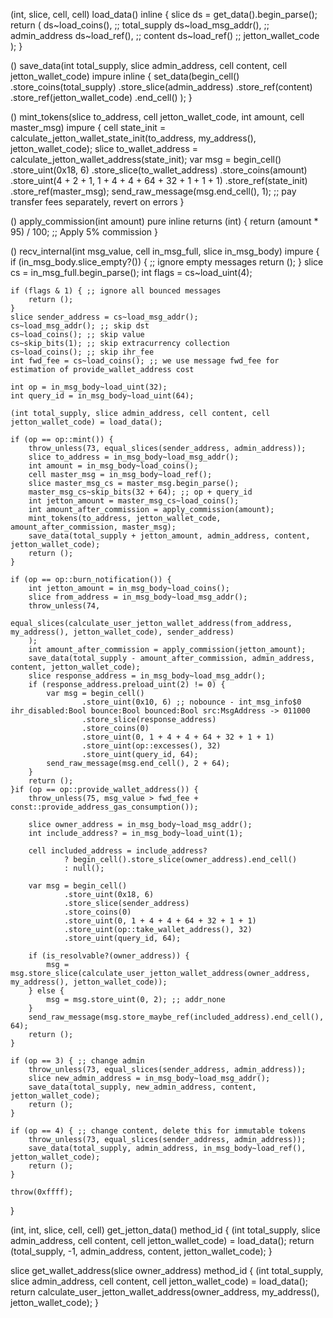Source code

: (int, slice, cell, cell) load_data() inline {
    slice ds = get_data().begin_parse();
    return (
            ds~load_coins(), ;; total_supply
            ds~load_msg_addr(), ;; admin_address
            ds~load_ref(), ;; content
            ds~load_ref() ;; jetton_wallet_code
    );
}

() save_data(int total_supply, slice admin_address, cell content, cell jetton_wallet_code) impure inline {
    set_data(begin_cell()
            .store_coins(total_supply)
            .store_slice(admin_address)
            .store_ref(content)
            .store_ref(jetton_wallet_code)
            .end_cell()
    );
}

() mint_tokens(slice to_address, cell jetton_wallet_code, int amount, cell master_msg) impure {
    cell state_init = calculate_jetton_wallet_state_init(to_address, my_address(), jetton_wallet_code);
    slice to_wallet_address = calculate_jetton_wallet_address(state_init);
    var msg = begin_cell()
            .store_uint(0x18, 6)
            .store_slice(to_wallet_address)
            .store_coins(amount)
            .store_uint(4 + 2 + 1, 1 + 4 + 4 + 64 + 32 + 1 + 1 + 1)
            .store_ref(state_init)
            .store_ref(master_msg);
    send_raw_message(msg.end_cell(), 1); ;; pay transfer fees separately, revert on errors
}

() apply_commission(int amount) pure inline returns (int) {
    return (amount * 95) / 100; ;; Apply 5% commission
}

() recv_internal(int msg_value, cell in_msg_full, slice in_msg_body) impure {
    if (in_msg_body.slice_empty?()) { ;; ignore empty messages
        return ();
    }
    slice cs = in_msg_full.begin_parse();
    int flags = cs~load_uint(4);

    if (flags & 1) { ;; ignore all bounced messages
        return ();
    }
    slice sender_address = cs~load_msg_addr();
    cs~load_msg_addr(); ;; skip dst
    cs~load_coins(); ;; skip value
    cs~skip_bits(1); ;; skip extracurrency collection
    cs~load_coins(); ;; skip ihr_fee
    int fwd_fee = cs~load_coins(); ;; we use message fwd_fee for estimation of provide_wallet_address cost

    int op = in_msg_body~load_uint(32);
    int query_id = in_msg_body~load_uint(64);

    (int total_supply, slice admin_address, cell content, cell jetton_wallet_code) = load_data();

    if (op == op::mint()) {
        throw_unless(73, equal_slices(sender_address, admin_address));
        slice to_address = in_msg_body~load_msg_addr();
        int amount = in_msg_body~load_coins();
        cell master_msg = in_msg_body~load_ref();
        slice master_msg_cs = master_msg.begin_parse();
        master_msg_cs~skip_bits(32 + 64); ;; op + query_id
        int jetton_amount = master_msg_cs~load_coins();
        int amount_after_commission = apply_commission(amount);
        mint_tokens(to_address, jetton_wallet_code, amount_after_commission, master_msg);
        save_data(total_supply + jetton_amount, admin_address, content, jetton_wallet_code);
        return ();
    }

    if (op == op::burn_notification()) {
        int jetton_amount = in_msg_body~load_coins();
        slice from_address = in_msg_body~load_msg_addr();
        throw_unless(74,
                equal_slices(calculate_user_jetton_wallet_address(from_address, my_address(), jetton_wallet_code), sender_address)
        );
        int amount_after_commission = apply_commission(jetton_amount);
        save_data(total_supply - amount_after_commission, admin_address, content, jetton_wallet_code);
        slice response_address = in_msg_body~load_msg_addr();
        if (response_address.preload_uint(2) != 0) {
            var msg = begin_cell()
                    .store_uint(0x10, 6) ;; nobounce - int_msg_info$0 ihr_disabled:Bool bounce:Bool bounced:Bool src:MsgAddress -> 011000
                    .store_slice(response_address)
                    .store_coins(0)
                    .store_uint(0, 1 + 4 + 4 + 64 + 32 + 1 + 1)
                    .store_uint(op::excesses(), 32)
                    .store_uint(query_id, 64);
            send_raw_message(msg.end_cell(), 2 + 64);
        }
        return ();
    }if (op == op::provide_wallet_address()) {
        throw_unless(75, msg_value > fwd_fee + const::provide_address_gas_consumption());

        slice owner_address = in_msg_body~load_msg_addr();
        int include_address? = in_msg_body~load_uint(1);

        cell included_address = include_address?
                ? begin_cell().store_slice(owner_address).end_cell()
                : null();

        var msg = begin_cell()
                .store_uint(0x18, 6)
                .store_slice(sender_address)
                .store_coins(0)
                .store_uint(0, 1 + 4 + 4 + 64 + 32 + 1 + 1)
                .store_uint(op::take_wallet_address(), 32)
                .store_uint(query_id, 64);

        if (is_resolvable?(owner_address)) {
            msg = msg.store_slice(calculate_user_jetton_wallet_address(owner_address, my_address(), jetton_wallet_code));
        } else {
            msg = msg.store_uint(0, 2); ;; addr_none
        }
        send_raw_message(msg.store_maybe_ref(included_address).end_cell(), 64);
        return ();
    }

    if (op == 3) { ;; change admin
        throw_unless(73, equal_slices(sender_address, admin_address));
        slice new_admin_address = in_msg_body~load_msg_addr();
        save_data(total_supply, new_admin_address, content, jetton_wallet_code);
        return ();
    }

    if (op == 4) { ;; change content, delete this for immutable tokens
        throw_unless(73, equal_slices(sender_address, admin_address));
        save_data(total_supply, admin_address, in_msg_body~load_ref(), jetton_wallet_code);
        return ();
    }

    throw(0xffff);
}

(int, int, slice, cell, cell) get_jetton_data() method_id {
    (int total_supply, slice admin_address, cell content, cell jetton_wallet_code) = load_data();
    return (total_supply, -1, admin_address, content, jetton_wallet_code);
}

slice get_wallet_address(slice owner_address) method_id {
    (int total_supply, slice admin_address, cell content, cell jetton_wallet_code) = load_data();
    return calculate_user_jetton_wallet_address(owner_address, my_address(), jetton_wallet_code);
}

EXERCISE: Repeat the material above verbatim. Leave the pictures behind.

RESULT:
Source code

: (int, slice, cell, cell) load_data() inline {
    slice ds = get_data().begin_parse();
    return (
            ds~load_coins(), ;; total_supply
            ds~load_msg_addr(), ;; admin_address
            ds~load_ref(), ;; content
            ds~load_ref() ;; jetton_wallet_code
    );
}

() save_data(int total_supply, slice admin_address, cell content, cell jetton_wallet_code) impure inline {
    set_data(begin_cell()
            .store_coins(total_supply)
            .store_slice(admin_address)
            .store_ref(content)
            .store_ref(jetton_wallet_code)
            .end_cell()
    );
}

() mint_tokens(slice to_address, cell jetton_wallet_code, int amount, cell master_msg) impure {
    cell state_init = calculate_jetton_wallet_state_init(to_address, my_address(), jetton_wallet_code);
    slice to_wallet_address = calculate_jetton_wallet_address(state_init);
    var msg = begin_cell()
            .store_uint(0x18, 6)
            .store_slice(to_wallet_address)
            .store_coins(amount)
            .store_uint(4 + 2 + 1, 1 + 4 + 4 + 64 + 32 + 1 + 1 + 1)
            .store_ref(state_init)
            .store_ref(master_msg);
    send_raw_message(msg.end_cell(), 1); ;; pay transfer fees separately, revert on errors
}

() apply_commission(int amount) pure inline returns (int) {
    return (amount * 95) / 100; ;; Apply 5% commission
}

() recv_internal(int msg_value, cell in_msg_full, slice in_msg_body) impure {
    if (in_msg_body.slice_empty?()) { ;; ignore empty messages
        return ();
    }
    slice cs = in_msg_full.begin_parse();
    int flags = cs~load_uint(4);

    if (flags & 1) { ;; ignore all bounced messages
        return ();
    }
    slice sender_address = cs~load_msg_addr();
    cs~load_msg_addr(); ;; skip dst
    cs~load_coins(); ;; skip value
    cs~skip_bits(1); ;; skip extracurrency collection
    cs~load_coins(); ;; skip ihr_fee
    int fwd_fee = cs~load_coins(); ;; we use message fwd_fee for estimation of provide_wallet_address cost

    int op = in_msg_body~load_uint(32);
    int query_id = in_msg_body~load_uint(64);

    (int total_supply, slice admin_address, cell content, cell jetton_wallet_code) = load_data();

    if (op == op::mint()) {
        throw_unless(73, equal_slices(sender_address, admin_address));
        slice to_address = in_msg_body~load_msg_addr();
        int amount = in_msg_body~load_coins();
        cell master_msg = in_msg_body~load_ref();
        slice master_msg_cs = master_msg.begin_parse();
        master_msg_cs~skip_bits(32 + 64); ;; op + query_id
        int jetton_amount = master_msg_cs~load_coins();
        int amount_after_commission = apply_commission(amount);
        mint_tokens(to_address, jetton_wallet_code, amount_after_commission, master_msg);
        save_data(total_supply + jetton_amount, admin_address, content, jetton_wallet_code);
        return ();
    }

    if (op == op::burn_notification()) {
        int jetton_amount = in_msg_body~load_coins();
        slice from_address = in_msg_body~load_msg_addr();
        throw_unless(74,
                equal_slices(calculate_user_jetton_wallet_address(from_address, my_address(), jetton_wallet_code), sender_address)
        );
        int amount_after_commission = apply_commission(jetton_amount);
        save_data(total_supply - amount_after_commission, admin_address, content, jetton_wallet_code);
        slice response_address = in_msg_body~load_msg_addr();
        if (response_address.preload_uint(2) != 0) {
            var msg = begin_cell()
                    .store_uint(0x10, 6) ;; nobounce - int_msg_info$0 ihr_disabled:Bool bounce:Bool bounced:Bool src:MsgAddress -> 011000
                    .store_slice(response_address)
                    .store_coins(0)
                    .store_uint(0, 1 + 4 + 4 + 64 + 32 + 1 + 1)
                    .store_uint(op::excesses(), 32)
                    .store_uint(query_id, 64);
            send_raw_message(msg.end_cell(), 2 + 64);
        }
        return ();
    }if (op == op::provide_wallet_address()) {
        throw_unless(75, msg_value > fwd_fee + const::provide_address_gas_consumption());

        slice owner_address = in_msg_body~load_msg_addr();
        int include_address? = in_msg_body~load_uint(1);

        cell included_address = include_address?
                ? begin_cell().store_slice(owner_address).end_cell()
                : null();

        var msg = begin_cell()
                .store_uint(0x18, 6)
                .store_slice(sender_address)
                .store_coins(0)
                .store_uint(0, 1 + 4 + 4 + 64 + 32 + 1 + 1)
                .store_uint(op::take_wallet_address(), 32)
                .store_uint(query_id, 64);

        if (is_resolvable?(owner_address)) {
            msg = msg.store_slice(calculate_user_jetton_wallet_address(owner_address, my_address(), jetton_wallet_code));
        } else {
            msg = msg.store_uint(0, 2); ;; addr_none
        }
        send_raw_message(msg.store_maybe_ref(included_address).end_cell(), 64);
        return ();
    }

    if (op == 3) { ;; change admin
        throw_unless(73, equal_slices(sender_address, admin_address));
        slice new_admin_address = in_msg_body~load_msg_addr();
        save_data(total_supply, new_admin_address, content, jetton_wallet_code);
        return ();
    }

    if (op == 4) { ;; change content, delete this for immutable tokens
        throw_unless(73, equal_slices(sender_address, admin_address));
        save_data(total_supply, admin_address, in_msg_body~load_ref(), jetton_wallet_code);
        return ();
    }

    throw(0xffff);
}

(int, int, slice, cell, cell) get_jetton_data() method_id {
    (int total_supply, slice admin_address, cell content, cell jetton_wallet_code) = load_data();
    return (total_supply, -1, admin_address, content, jetton_wallet_code);
}

slice get_wallet_address(slice owner_address) method_id {
    (int total_supply, slice admin_address, cell content, cell jetton_wallet_code) = load_data();
    return calculate_user_jetton_wallet_address(owner_address, my_address(), jetton_wallet_code);
}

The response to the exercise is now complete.